Saved entries:
Start of Block

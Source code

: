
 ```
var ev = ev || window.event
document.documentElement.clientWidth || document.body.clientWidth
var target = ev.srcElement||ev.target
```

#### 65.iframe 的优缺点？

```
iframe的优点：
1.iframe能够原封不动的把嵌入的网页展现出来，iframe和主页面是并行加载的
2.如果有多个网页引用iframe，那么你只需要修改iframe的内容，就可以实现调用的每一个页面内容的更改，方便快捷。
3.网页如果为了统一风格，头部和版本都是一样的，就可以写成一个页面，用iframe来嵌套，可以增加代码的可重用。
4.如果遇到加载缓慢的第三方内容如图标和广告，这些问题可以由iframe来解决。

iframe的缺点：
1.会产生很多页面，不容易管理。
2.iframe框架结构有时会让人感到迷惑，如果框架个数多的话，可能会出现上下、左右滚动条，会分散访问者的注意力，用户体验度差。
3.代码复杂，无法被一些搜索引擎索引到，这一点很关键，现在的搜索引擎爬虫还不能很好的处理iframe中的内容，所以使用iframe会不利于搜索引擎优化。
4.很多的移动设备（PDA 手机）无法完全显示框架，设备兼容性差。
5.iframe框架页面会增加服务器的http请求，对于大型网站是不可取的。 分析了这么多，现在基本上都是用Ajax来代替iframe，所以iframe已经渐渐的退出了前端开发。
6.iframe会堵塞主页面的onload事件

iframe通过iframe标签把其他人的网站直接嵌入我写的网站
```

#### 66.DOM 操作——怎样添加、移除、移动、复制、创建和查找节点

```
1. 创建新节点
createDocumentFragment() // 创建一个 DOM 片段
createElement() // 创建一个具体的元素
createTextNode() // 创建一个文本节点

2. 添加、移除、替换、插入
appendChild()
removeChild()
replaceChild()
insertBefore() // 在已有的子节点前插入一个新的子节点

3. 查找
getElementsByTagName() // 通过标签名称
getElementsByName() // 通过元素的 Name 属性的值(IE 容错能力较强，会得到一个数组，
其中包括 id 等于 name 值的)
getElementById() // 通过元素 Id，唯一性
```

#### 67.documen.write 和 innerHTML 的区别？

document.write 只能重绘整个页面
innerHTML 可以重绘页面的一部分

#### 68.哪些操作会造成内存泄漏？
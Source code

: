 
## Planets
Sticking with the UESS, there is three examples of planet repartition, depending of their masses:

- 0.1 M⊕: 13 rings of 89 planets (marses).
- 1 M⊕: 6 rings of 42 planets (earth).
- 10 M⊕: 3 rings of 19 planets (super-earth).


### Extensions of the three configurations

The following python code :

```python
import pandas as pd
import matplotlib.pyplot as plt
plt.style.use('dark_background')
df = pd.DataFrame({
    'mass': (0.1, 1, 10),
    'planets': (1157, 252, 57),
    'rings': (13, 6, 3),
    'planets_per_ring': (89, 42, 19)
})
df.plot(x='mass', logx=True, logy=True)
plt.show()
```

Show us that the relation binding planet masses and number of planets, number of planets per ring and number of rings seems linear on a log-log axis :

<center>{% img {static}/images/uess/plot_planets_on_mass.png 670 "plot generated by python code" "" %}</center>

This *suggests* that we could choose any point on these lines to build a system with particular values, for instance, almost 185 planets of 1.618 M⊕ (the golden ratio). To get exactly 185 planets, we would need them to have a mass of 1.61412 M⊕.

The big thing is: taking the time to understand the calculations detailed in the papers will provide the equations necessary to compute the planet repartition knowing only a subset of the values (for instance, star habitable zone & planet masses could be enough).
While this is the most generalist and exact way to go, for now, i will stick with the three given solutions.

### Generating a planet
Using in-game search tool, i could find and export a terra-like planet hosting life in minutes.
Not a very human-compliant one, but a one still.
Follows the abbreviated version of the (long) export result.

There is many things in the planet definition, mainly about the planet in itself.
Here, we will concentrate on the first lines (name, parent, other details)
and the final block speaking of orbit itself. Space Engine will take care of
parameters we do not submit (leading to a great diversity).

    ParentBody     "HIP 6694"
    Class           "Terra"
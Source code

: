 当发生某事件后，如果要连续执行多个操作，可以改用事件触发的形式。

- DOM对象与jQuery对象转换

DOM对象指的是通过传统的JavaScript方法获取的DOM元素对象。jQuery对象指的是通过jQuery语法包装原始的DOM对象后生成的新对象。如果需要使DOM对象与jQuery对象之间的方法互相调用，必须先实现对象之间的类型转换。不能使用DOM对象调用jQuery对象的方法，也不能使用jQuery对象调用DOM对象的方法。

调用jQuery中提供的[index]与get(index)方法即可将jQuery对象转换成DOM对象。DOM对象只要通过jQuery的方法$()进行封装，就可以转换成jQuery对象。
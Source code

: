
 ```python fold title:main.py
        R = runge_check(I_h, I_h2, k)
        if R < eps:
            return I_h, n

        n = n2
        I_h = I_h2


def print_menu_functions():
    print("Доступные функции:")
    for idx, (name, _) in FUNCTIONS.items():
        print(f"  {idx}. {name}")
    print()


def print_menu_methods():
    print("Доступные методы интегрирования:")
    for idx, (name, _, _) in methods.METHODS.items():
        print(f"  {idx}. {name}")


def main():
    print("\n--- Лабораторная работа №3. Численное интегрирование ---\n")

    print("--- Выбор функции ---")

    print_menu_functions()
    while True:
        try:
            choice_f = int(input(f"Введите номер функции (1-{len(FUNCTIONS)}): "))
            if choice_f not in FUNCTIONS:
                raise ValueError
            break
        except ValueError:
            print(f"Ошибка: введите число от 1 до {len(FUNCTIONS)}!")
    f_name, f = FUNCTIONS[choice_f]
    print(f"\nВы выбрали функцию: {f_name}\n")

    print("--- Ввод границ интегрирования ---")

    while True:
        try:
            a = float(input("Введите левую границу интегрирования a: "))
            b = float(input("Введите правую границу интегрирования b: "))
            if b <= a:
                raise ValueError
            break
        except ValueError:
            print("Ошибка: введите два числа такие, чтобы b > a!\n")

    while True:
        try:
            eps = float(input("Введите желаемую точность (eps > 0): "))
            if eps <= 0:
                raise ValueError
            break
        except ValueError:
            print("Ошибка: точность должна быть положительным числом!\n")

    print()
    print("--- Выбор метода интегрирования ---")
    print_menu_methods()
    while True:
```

End of Block

Problem requirements: Transcribe all of the records exactly.

Exercise answer:
Source code

:
 ```
var ev = ev || window.event
document.documentElement.clientWidth || document.body.clientWidth
var target = ev.srcElement||ev.target
```

#### 65.iframe 的优缺点？

```
iframe的优点：
1.iframe能够原封不动的把嵌入的网页展现出来，iframe和主页面是并行加载的
2.如果有多个网页引用iframe，那么你只需要修改iframe的内容，就可以实现调用的每一个页面内容的更改，方便快捷。
3.网页如果为了统一风格，头部和版本都是一样的，就可以写成一个页面，用iframe来嵌套，可以增加代码的可重用。
4.如果遇到加载缓慢的第三方内容如图标和广告，这些问题可以由iframe来解决。

iframe的缺点：
1.会产生很多页面，不容易管理。
2.iframe框架结构有时会让人感到迷惑，如果框架个数多的话，可能会出现上下、左右滚动条，会分散访问者的注意力，用户体验度差。
3.代码复杂，无法被一些搜索引擎索引到，这一点很关键，现在的搜索引擎爬虫还不能很好的处理iframe中的内容，所以使用iframe会不利于搜索引擎优化。
4.很多的移动设备（PDA 手机）无法完全显示框架，设备兼容性差。
5.iframe框架页面会增加服务器的http请求，对于大型网站是不可取的。 分析了这么多，现在基本上都是用Ajax来代替iframe，所以iframe已经渐渐的退出了前端开发。
6.iframe会堵塞主页面的onload事件

iframe通过iframe标签把其他人的网站直接嵌入我写的网站
```

#### 66.DOM 操作——怎样添加、移除、移动、复制、创建和查找节点

```
1. 创建新节点
createDocumentFragment() // 创建一个 DOM 片段
createElement() // 创建一个具体的元素
createTextNode() // 创建一个文本节点

2. 添加、移除、替换、插入
appendChild()
removeChild()
replaceChild()
insertBefore() // 在已有的子节点前插入一个新的子节点

3. 查找
getElementsByTagName() // 通过标签名称
getElementsByName() // 通过元素的 Name 属性的值(IE 容错能力较强，会得到一个数组，
其中包括 id 等于 name 值的)
getElementById() // 通过元素 Id，唯一性
```

#### 67.documen.write 和 innerHTML 的区别？

document.write 只能重绘整个页面
innerHTML 可以重绘页面的一部分

#### 68.哪些操作会造成内存泄漏？
Source code

: 
## Planets
Sticking with the UESS, there is three examples of planet repartition, depending of their masses:

- 0.1 M⊕: 13 rings of 89 planets (marses).
- 1 M⊕: 6 rings of 42 planets (earth).
- 10 M⊕: 3 rings of 19 planets (super-earth).


### Extensions of the three configurations

The following python code :

```python
import pandas as pd
import matplotlib.pyplot as plt
plt.style.use('dark_background')
df = pd.DataFrame({
    'mass': (0.1, 1, 10),
    'planets': (1157, 252, 57),
    'rings': (13, 6, 3),
    'planets_per_ring': (89, 42, 19)
})
df.plot(x='mass', logx=True, logy=True)
plt.show()
```

Show us that the relation binding planet masses and number of planets, number of planets per ring and number of rings seems linear on a log-log axis :

<center>{% img {static}/images/uess/plot_planets_on_mass.png 670 "plot generated by python code" "" %}</center>

This *suggests* that we could choose any point on these lines to build a system with particular values, for instance, almost 185 planets of 1.618 M⊕ (the golden ratio). To get exactly 185 planets, we would need them to have a mass of 1.61412 M⊕.

The big thing is: taking the time to understand the calculations detailed in the papers will provide the equations necessary to compute the planet repartition knowing only a subset of the values (for instance, star habitable zone & planet masses could be enough).
While this is the most generalist and exact way to go, for now, i will stick with the three given solutions.

### Generating a planet
Using in-game search tool, i could find and export a terra-like planet hosting life in minutes.
Not a very human-compliant one, but a one still.
Follows the abbreviated version of the (long) export result.

There is many things in the planet definition, mainly about the planet in itself.
Here, we will concentrate on the first lines (name, parent, other details)
and the final block speaking of orbit itself. Space Engine will take care of
parameters we do not submit (leading to a great diversity).

    ParentBody     "HIP 6694"
    Class           "Terra"
Source code

: 当发生某事件后，如果要连续执行多个操作，可以改用事件触发的形式。

- DOM对象与jQuery对象转换

DOM对象指的是通过传统的JavaScript方法获取的DOM元素对象。jQuery对象指的是通过jQuery语法包装原始的DOM对象后生成的新对象。如果需要使DOM对象与jQuery对象之间的方法互相调用，必须先实现对象之间的类型转换。不能使用DOM对象调用jQuery对象的方法，也不能使用jQuery对象调用DOM对象的方法。

调用jQuery中提供的[index]与get(index)方法即可将jQuery对象转换成DOM对象。DOM对象只要通过jQuery的方法$()进行封装，就可以转换成jQuery对象。
Source code

:
 ```python fold title:main.py
        R = runge_check(I_h, I_h2, k)
        if R < eps:
            return I_h, n

        n = n2
        I_h = I_h2


def print_menu_functions():
    print("Доступные функции:")
    for idx, (name, _) in FUNCTIONS.items():
        print(f"  {idx}. {name}")
    print()


def print_menu_methods():
    print("Доступные методы интегрирования:")
    for idx, (name, _, _) in methods.METHODS.items():
        print(f"  {idx}. {name}")


def main():
    print("\n--- Лабораторная работа №3. Численное интегрирование ---\n")

    print("--- Выбор функции ---")

    print_menu_functions()
    while True:
        try:
            choice_f = int(input(f"Введите номер функции (1-{len(FUNCTIONS)}): "))
            if choice_f not in FUNCTIONS:
                raise ValueError
            break
        except ValueError:
            print(f"Ошибка: введите число от 1 до {len(FUNCTIONS)}!")
    f_name, f = FUNCTIONS[choice_f]
    print(f"\nВы выбрали функцию: {f_name}\n")

    print("--- Ввод границ интегрирования ---")

    while True:
        try:
            a = float(input("Введите левую границу интегрирования a: "))
            b = float(input("Введите правую границу интегрирования b: "))
            if b <= a:
                raise ValueError
            break
        except ValueError:
            print("Ошибка: введите два числа такие, чтобы b > a!\n")

    while True:
        try:
            eps = float(input("Введите желаемую точность (eps > 0): "))
            if eps <= 0:
                raise ValueError
            break
        except ValueError:
            print("Ошибка: точность должна быть положительным числом!\n")

    print()
    print("--- Выбор метода интегрирования ---")
    print_menu_methods()
    while True:
```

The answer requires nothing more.